In his September 2017 Special Message on Alcohol and Drug Abuse, President Fitts discussed the need to address issues stemming from “Tulane’s culture of excessive partying.” He referenced Tulane’s “unofficial motto of ‘work hard, play hard.'” While this may be an unofficial motto of Tulane, at this important time in our university and our nation’s history I would like to instead call attention to Tulane’s official motto: “non sibi, sed suis” — not for oneself, but for one’s own.

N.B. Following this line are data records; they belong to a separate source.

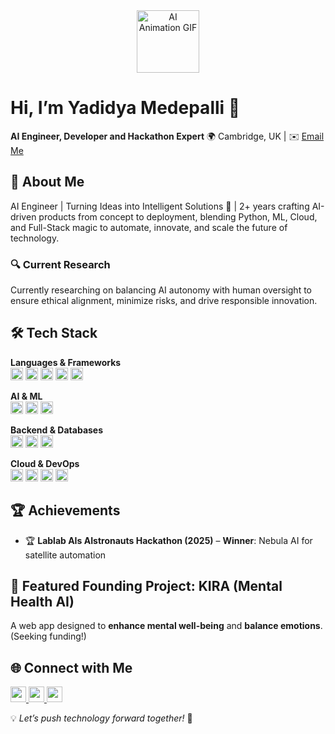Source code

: <div align="center">
  <img src="https://media.giphy.com/media/jZIq9jQjvBE6krE3Z6/giphy.gif" alt="AI Animation GIF" width="100" height="100"/>
</div>

# Hi, I’m **Yadidya Medepalli** 👋  
**AI Engineer, Developer and Hackathon Expert**
🌍 Cambridge, UK | ✉️ [Email Me](mailto:yadikrish@gmail.com)  

## 🚀 About Me  
AI Engineer | Turning Ideas into Intelligent Solutions 🚀 | 2+ years crafting AI-driven products from concept to deployment, blending Python, ML, Cloud, and Full-Stack magic to automate, innovate, and scale the future of technology.

### 🔍 Current Research  
Currently researching on balancing AI autonomy with human oversight to ensure ethical alignment, minimize risks, and drive responsible innovation.  

## 🛠 Tech Stack  

**Languages & Frameworks**  
<img src="https://img.shields.io/badge/Python-3776AB?style=for-the-badge&logo=python&logoColor=white" height="20">  <img src="https://img.shields.io/badge/C++-00599C?style=for-the-badge&logo=cplusplus&logoColor=white" height="20">  <img src="https://img.shields.io/badge/JavaScript-F7DF1E?style=for-the-badge&logo=javascript&logoColor=black" height="20">  <img src="https://img.shields.io/badge/React-61DAFB?style=for-the-badge&logo=react&logoColor=black" height="20">  <img src="https://img.shields.io/badge/Vue.js-4FC08D?style=for-the-badge&logo=vue.js&logoColor=white" height="20">  

**AI & ML**  
<img src="https://img.shields.io/badge/TensorFlow-FF6F00?style=for-the-badge&logo=tensorflow&logoColor=white" height="20">  <img src="https://img.shields.io/badge/PyTorch-EE4C2C?style=for-the-badge&logo=pytorch&logoColor=white" height="20">  <img src="https://img.shields.io/badge/Keras-D00000?style=for-the-badge&logo=keras&logoColor=white" height="20">  

**Backend & Databases**  
<img src="https://img.shields.io/badge/Node.js-339933?style=for-the-badge&logo=node.js&logoColor=white" height="20">  <img src="https://img.shields.io/badge/MySQL-4479A1?style=for-the-badge&logo=mysql&logoColor=white" height="20">  <img src="https://img.shields.io/badge/MongoDB-47A248?style=for-the-badge&logo=mongodb&logoColor=white" height="20">  

**Cloud & DevOps**  
<img src="https://img.shields.io/badge/AWS-232F3E?style=for-the-badge&logo=amazon-aws&logoColor=white" height="20">  <img src="https://img.shields.io/badge/Google%20Cloud-4285F4?style=for-the-badge&logo=google-cloud&logoColor=white" height="20">  <img src="https://img.shields.io/badge/Docker-2496ED?style=for-the-badge&logo=docker&logoColor=white" height="20">  <img src="https://img.shields.io/badge/Kubernetes-326CE5?style=for-the-badge&logo=kubernetes&logoColor=white" height="20">  

## 🏆 Achievements  
- 🏆 **Lablab AIs AIstronauts Hackathon (2025)** – **Winner**: Nebula AI for satellite automation  

## 📌 Featured Founding Project: **KIRA (Mental Health AI)**  
A web app designed to **enhance mental well-being** and **balance emotions**. (Seeking funding!)  

## 🌐 Connect with Me  
<a href="https://github.com/YadidyaM">
  <img src="https://img.shields.io/badge/GitHub-181717?style=for-the-badge&logo=github&logoColor=white" height="25">
</a>  
<a href="https://www.linkedin.com/in/yadidya-medepalli/">
  <img src="https://img.shields.io/badge/LinkedIn-0077B5?style=for-the-badge&logo=linkedin&logoColor=white" height="25">
</a>  
<a href="https://yadidya.netlify.app/">
  <img src="https://img.shields.io/badge/Portfolio-000000?style=for-the-badge&logo=vercel&logoColor=white" height="25">
</a>  

💡 *Let’s push technology forward together!* 🚀  
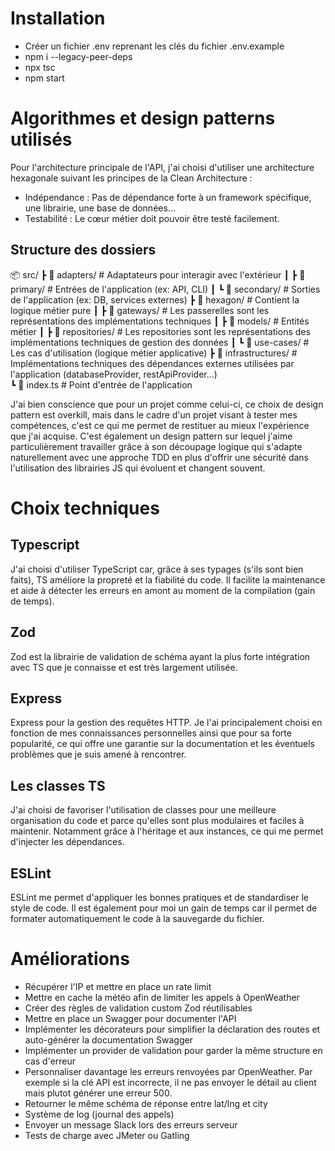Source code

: # Installation 
- Créer un fichier .env reprenant les clés du fichier .env.example
- npm i --legacy-peer-deps
- npx tsc
- npm start

# Algorithmes et design patterns utilisés
Pour l'architecture principale de l'API, j'ai choisi d'utiliser une architecture hexagonale suivant les principes de la Clean Architecture : 
- Indépendance : Pas de dépendance forte à un framework spécifique, une librairie, une base de données...
- Testabilité : Le cœur métier doit pouvoir être testé facilement.

## Structure des dossiers
📦 src/
 ┣ 📂 adapters/         # Adaptateurs pour interagir avec l'extérieur
 ┃ ┣ 📂 primary/        # Entrées de l'application (ex: API, CLI)
 ┃ ┗ 📂 secondary/      # Sorties de l'application (ex: DB, services externes)
 ┣ 📂 hexagon/          # Contient la logique métier pure
 ┃ ┣ 📂 gateways/       # Les passerelles sont les représentations des implémentations techniques
 ┃ ┣ 📂 models/         # Entités métier
 ┃ ┣ 📂 repositories/   # Les repositories sont les représentations des implémentations techniques de gestion des données
 ┃ ┗ 📂 use-cases/      # Les cas d'utilisation (logique métier applicative)
 ┣ 📂 infrastructures/  # Implémentations techniques des dépendances externes utilisées par l'application (databaseProvider, restApiProvider...)  
 ┗ 📜 index.ts          # Point d'entrée de l'application

J'ai bien conscience que pour un projet comme celui-ci, ce choix de design pattern est overkill, mais dans le cadre d'un projet visant à tester mes compétences, c'est ce qui me permet de restituer au mieux l'expérience que j'ai acquise. C'est également un design pattern sur lequel j'aime particulièrement travailler grâce à son découpage logique qui s'adapte naturellement avec une approche TDD en plus d'offrir une sécurité dans l'utilisation des librairies JS qui évoluent et changent souvent.

# Choix techniques
## Typescript
J'ai choisi d'utiliser TypeScript car, grâce à ses typages (s'ils sont bien faits), TS améliore la propreté et la fiabilité du code. Il facilite la maintenance et aide à détecter les erreurs en amont au moment de la compilation (gain de temps). 

## Zod
Zod est la librairie de validation de schéma ayant la plus forte intégration avec TS que je connaisse et est très largement utilisée.

## Express
Express pour la gestion des requêtes HTTP. Je l'ai principalement choisi en fonction de mes connaissances personnelles ainsi que pour sa forte popularité, ce qui offre une garantie sur la documentation et les éventuels problèmes que je suis amené à rencontrer.

## Les classes TS
J'ai choisi de favoriser l'utilisation de classes pour une meilleure organisation du code et parce qu'elles sont plus modulaires et faciles à maintenir. Notamment grâce à l'héritage et aux instances, ce qui me permet d'injecter les dépendances.

## ESLint
ESLint me permet d'appliquer les bonnes pratiques et de standardiser le style de code. Il est également pour moi un gain de temps car il permet de formater automatiquement le code à la sauvegarde du fichier.

# Améliorations
- Récupérer l'IP et mettre en place un rate limit
- Mettre en cache la météo afin de limiter les appels à OpenWeather
- Créer des règles de validation custom Zod réutilisables
- Mettre en place un Swagger pour documenter l'API
- Implémenter les décorateurs pour simplifier la déclaration des routes et auto-générer la documentation Swagger
- Implémenter un provider de validation pour garder la même structure en cas d'erreur
- Personnaliser davantage les erreurs renvoyées par OpenWeather. Par exemple si la clé API est incorrecte, il ne pas envoyer le détail au client mais plutot générer une erreur 500.
- Retourner le même schéma de réponse entre lat/lng et city
- Système de log (journal des appels)
- Envoyer un message Slack lors des erreurs serveur
- Tests de charge avec JMeter ou Gatling
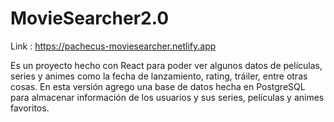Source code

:# MovieSearcher2.0
Link : https://pachecus-moviesearcher.netlify.app

Es un proyecto hecho con React para poder ver algunos datos de películas, series y animes como la fecha de lanzamiento, rating, tráiler, entre otras cosas. En esta versión agrego una base de datos hecha en PostgreSQL para almacenar información de los usuarios y sus series, películas y animes favoritos.
 
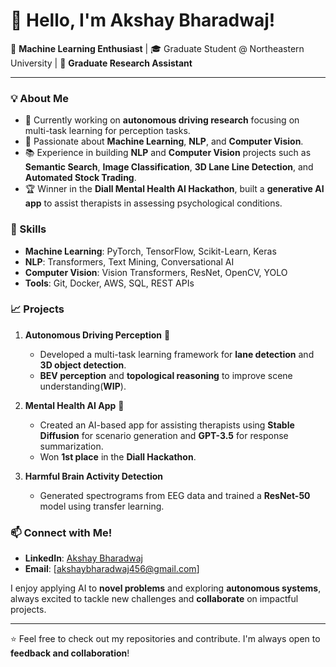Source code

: # 👋 Hello, I'm Akshay Bharadwaj!

🚀 **Machine Learning Enthusiast** | 🎓 Graduate Student @ Northeastern University | 🤖 **Graduate Research Assistant** 

---

### 💡 About Me
- 🔬 Currently working on **autonomous driving research** focusing on multi-task learning for perception tasks.
- 🤖 Passionate about **Machine Learning**, **NLP**, and **Computer Vision**.
- 📚 Experience in building **NLP** and **Computer Vision** projects such as **Semantic Search**, **Image Classification**, **3D Lane Line Detection**, and **Automated Stock Trading**.
- 🏆 Winner in the **Diall Mental Health AI Hackathon**, built a **generative AI app** to assist therapists in assessing psychological conditions.

### 🌟 Skills
- **Machine Learning**: PyTorch, TensorFlow, Scikit-Learn, Keras
- **NLP**: Transformers, Text Mining, Conversational AI
- **Computer Vision**: Vision Transformers, ResNet, OpenCV, YOLO
- **Tools**: Git, Docker, AWS, SQL, REST APIs

### 📈 Projects
1. **Autonomous Driving Perception** 🚗  
   - Developed a multi-task learning framework for **lane detection** and **3D object detection**.
   - **BEV perception** and **topological reasoning** to improve scene understanding(**WIP**).

2. **Mental Health AI App** 🧠  
   - Created an AI-based app for assisting therapists using **Stable Diffusion** for scenario generation and **GPT-3.5** for response summarization.
   - Won **1st place** in the **Diall Hackathon**.

4. **Harmful Brain Activity Detection**  
   - Generated spectrograms from EEG data and trained a **ResNet-50** model using transfer learning.

### 📫 Connect with Me!
- **LinkedIn**: [Akshay Bharadwaj](https://www.linkedin.com/in/akshay-bharadwaj)
- **Email**: [akshaybharadwaj456@gmail.com]

I enjoy applying AI to **novel problems** and exploring **autonomous systems**, always excited to tackle new challenges and **collaborate** on impactful projects.

---

⭐️ Feel free to check out my repositories and contribute. I'm always open to **feedback and collaboration**!

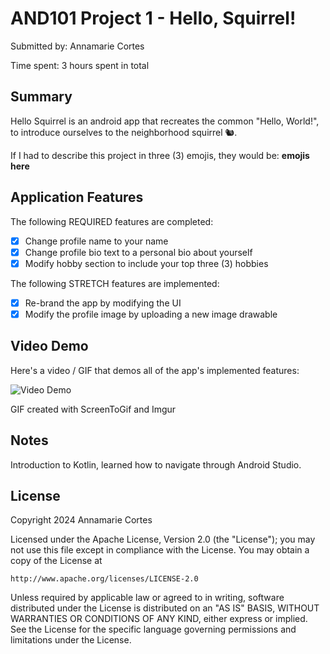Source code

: # AND101 Project 1 - Hello, Squirrel!

Submitted by: Annamarie Cortes

Time spent: 3 hours spent in total

## Summary

Hello Squirrel is an android app that recreates the common "Hello, World!", to introduce ourselves to the neighborhood squirrel 🐿.

If I had to describe this project in three (3) emojis, they would be: **emojis here**

## Application Features

The following REQUIRED features are completed:

- [x] Change profile name to your name
- [x] Change profile bio text to a personal bio about yourself
- [x] Modify hobby section to include your top three (3) hobbies

The following STRETCH features are implemented:

- [x] Re-brand the app by modifying the UI
- [x] Modify the profile image by uploading a new image drawable

## Video Demo

Here's a video / GIF that demos all of the app's implemented features:

<img src='[https://i.imgur.com/NgEYGUA.gif]' title='Video Demo' width='' alt='Video Demo' />

GIF created with ScreenToGif and Imgur


## Notes

Introduction to Kotlin, learned how to navigate through Android Studio.

## License

Copyright 2024 Annamarie Cortes

Licensed under the Apache License, Version 2.0 (the "License");
you may not use this file except in compliance with the License.
You may obtain a copy of the License at

    http://www.apache.org/licenses/LICENSE-2.0

Unless required by applicable law or agreed to in writing, software
distributed under the License is distributed on an "AS IS" BASIS,
WITHOUT WARRANTIES OR CONDITIONS OF ANY KIND, either express or implied.
See the License for the specific language governing permissions and
limitations under the License.
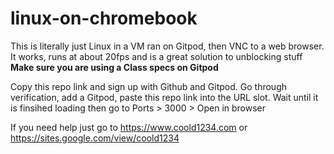 # linux-on-chromebook
This is literally just Linux in a VM ran on Gitpod, then VNC to a web browser. It works, runs at about 20fps and is a great solution to unblocking stuff
<b>Make sure you are using a Class specs on Gitpod</b>

Copy this repo link and sign up with Github and Gitpod. Go through verification, add a Gitpod, paste this repo link into the URL slot.
Wait until it is finsihed loading then go to Ports > 3000 > Open in browser

If you need help just go to https://www.coold1234.com or https://sites.google.com/view/coold1234
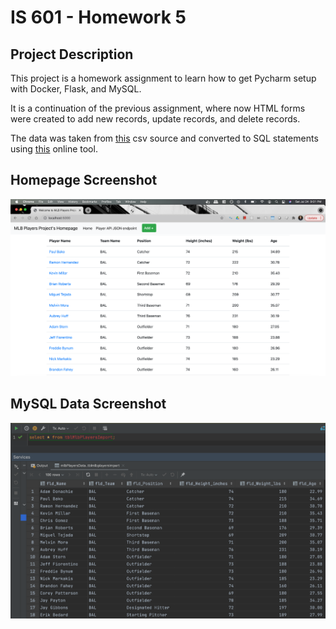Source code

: # IS 601 - Homework 5

## Project Description
This project is a homework assignment to learn how to get Pycharm setup with Docker, Flask, and MySQL.

It is a continuation of the previous assignment, where now HTML forms were created to add new records, update records, and delete records.

The data was taken from [this](https://people.sc.fsu.edu/~jburkardt/data/csv/csv.html) csv source and converted to SQL statements using [this](https://sqlizer.io/#/) online tool.


## Homepage Screenshot
![homepage_mlb_player](screenshots/homepage.png)


## MySQL Data Screenshot
![pycharm_data_query](screenshots/database.png)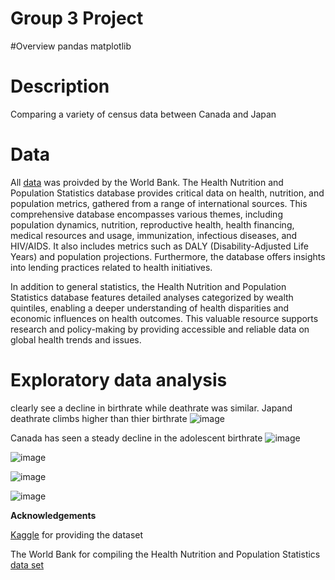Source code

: 
# Group 3 Project

#Overview 
pandas
matplotlib

# Description

Comparing a variety of census data between Canada and Japan


# Data

All [data](https://www.kaggle.com/datasets/theworldbank/health-nutrition-and-population-statistics/data) was proivded by the World Bank. The Health Nutrition and Population Statistics database provides critical data on health, nutrition, and population metrics, gathered from a range of international sources. This comprehensive database encompasses various themes, including population dynamics, nutrition, reproductive health, health financing, medical resources and usage, immunization, infectious diseases, and HIV/AIDS. It also includes metrics such as DALY (Disability-Adjusted Life Years) and population projections. Furthermore, the database offers insights into lending practices related to health initiatives.
 
 In addition to general statistics, the Health Nutrition and Population Statistics database features detailed analyses categorized by wealth quintiles, enabling a deeper understanding of health disparities and economic influences on health outcomes. This valuable resource supports research and policy-making by providing accessible and reliable data on global health trends and issues.

# Exploratory data analysis
clearly see a decline in birthrate while deathrate was similar. Japand deathrate climbs higher than thier birthrate
![image](https://github.com/TolsonA/Group_3/assets/161650103/11024dad-019a-488e-acf5-ba3c1ca3fd3d)

Canada has seen a steady decline in the adolescent birthrate 
![image](https://github.com/TolsonA/Group_3/assets/161650103/6bdfabbc-acce-4c74-a2d1-5aa80bb18861)


![image](https://github.com/TolsonA/Group_3/assets/161650103/99772556-7287-42dd-8041-1f7e16acb43a)


![image](https://github.com/TolsonA/Group_3/assets/161650103/831730a0-6caf-4de3-8c99-7853b8106df9)


![image](https://github.com/TolsonA/Group_3/assets/161650103/74e56632-146f-4f20-bdd1-3feb7339094e)



**Acknowledgements**

[Kaggle](https://www.kaggle.com) for providing the dataset

The World Bank for compiling the Health Nutrition and Population Statistics [data set](https://www.kaggle.com/datasets/theworldbank/health-nutrition-and-population-statistics/data)






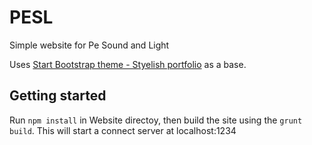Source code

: # PESL
Simple website for Pe Sound and Light

Uses [Start Bootstrap theme - Styelish portfolio](http://startbootstrap.com/template-overviews/stylish-portfolio/) as a base.

## Getting started
Run `npm install` in Website directoy, then build the site using the `grunt build`.
This will start a connect server at localhost:1234
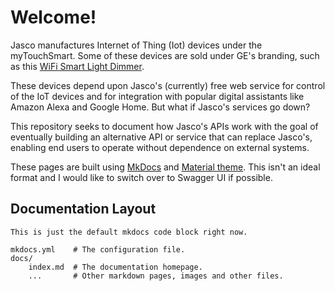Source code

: # Welcome!

Jasco manufactures Internet of Thing (Iot) devices under the myTouchSmart. Some of these devices are sold under GE's branding, such as this [WiFi Smart Light Dimmer](https://www.amazon.com/myTouchSmart-40794-Assistant-Neutral-Required/dp/B07SZHD9GF?th=1).

These devices depend upon Jasco's (currently) free web service for control of the IoT devices and for integration with popular digital assistants like Amazon Alexa and Google Home. But what if Jasco's services go down?

This repository seeks to document how Jasco's APIs work with the goal of eventually building an alternative API or service that can replace Jasco's, enabling end users to operate without dependence on external systems.

These pages are built using [MkDocs](https://www.mkdocs.org/getting-started/) and [Material theme](https://squidfunk.github.io/mkdocs-material/). This isn't an ideal format and I would like to switch over to Swagger UI if possible.

## Documentation Layout

    This is just the default mkdocs code block right now.

    mkdocs.yml    # The configuration file.
    docs/
        index.md  # The documentation homepage.
        ...       # Other markdown pages, images and other files.


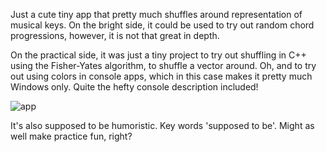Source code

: Just a cute tiny app that pretty much shuffles around representation of musical keys. 
On the bright side, it could be used to try out random chord progressions,
however, it is not that great in depth. 

On the practical side, it was just a tiny project to try out shuffling in C++ using 
the Fisher-Yates algorithm, to shuffle a vector around. 
Oh, and to try out using colors in console apps, which in this case makes it pretty
much Windows only. 
Quite the hefty console description included!

![app](https://user-images.githubusercontent.com/28622811/185228722-27d5eb0e-db99-46de-9d09-0d47d8418dbc.PNG)

It's also supposed to be humoristic. Key words 'supposed to be'. Might as well make 
practice fun, right? 
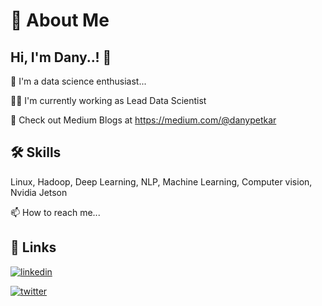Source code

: 
# 🚀 About Me
## Hi, I'm Dany..! 👋

🧠 I'm a data science enthusiast...

👩‍💻 I'm currently working as Lead Data Scientist

🌱 Check out Medium Blogs at https://medium.com/@danypetkar

## 🛠 Skills
Linux, Hadoop, Deep Learning, NLP, Machine Learning, Computer vision, Nvidia Jetson

📫 How to reach me...
## 🔗 Links
[![linkedin](https://www.linkedin.com/in/dany-petkar-434a8217)](https://www.linkedin.com/)

[![twitter](https://twitter.com/danypetkar)](https://twitter.com/)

This powerful motto reminds us of the importance of selflessness and of contributing to the greater good of society and humanity at large. In the aftermath of Hurricane Katrina, President Scott Cowen re-envisioned a university in which community engagement was a central component and in which education, research and public service were integrated. He envisioned a university in which all students would grow to become “engaged citizens and future leaders of the world.”

While The Princeton Review in 2018 may have ranked us as the No. 1 school under the “Lots of Hard Liquor” category, we also ranked first in “Most Engaged in Community Service.” Tulane was the first university in the nation to adopt a service learning graduation requirement. We produced more Peace Corps volunteers in 2018 than any graduate school in the country. We have an incredible social innovation and social entrepreneurship program of which I was a part.

As I prepare to graduate and think about my future and what I hope to accomplish, I think of not only my own private self-interest but also of the public interest. I think of not just myself, but of my own — my own brothers and family, my own school, my own home state and my own country. And fellow Tulanians, I encourage you to do the same. I encourage you to remember our real motto: non sibi, sed suis.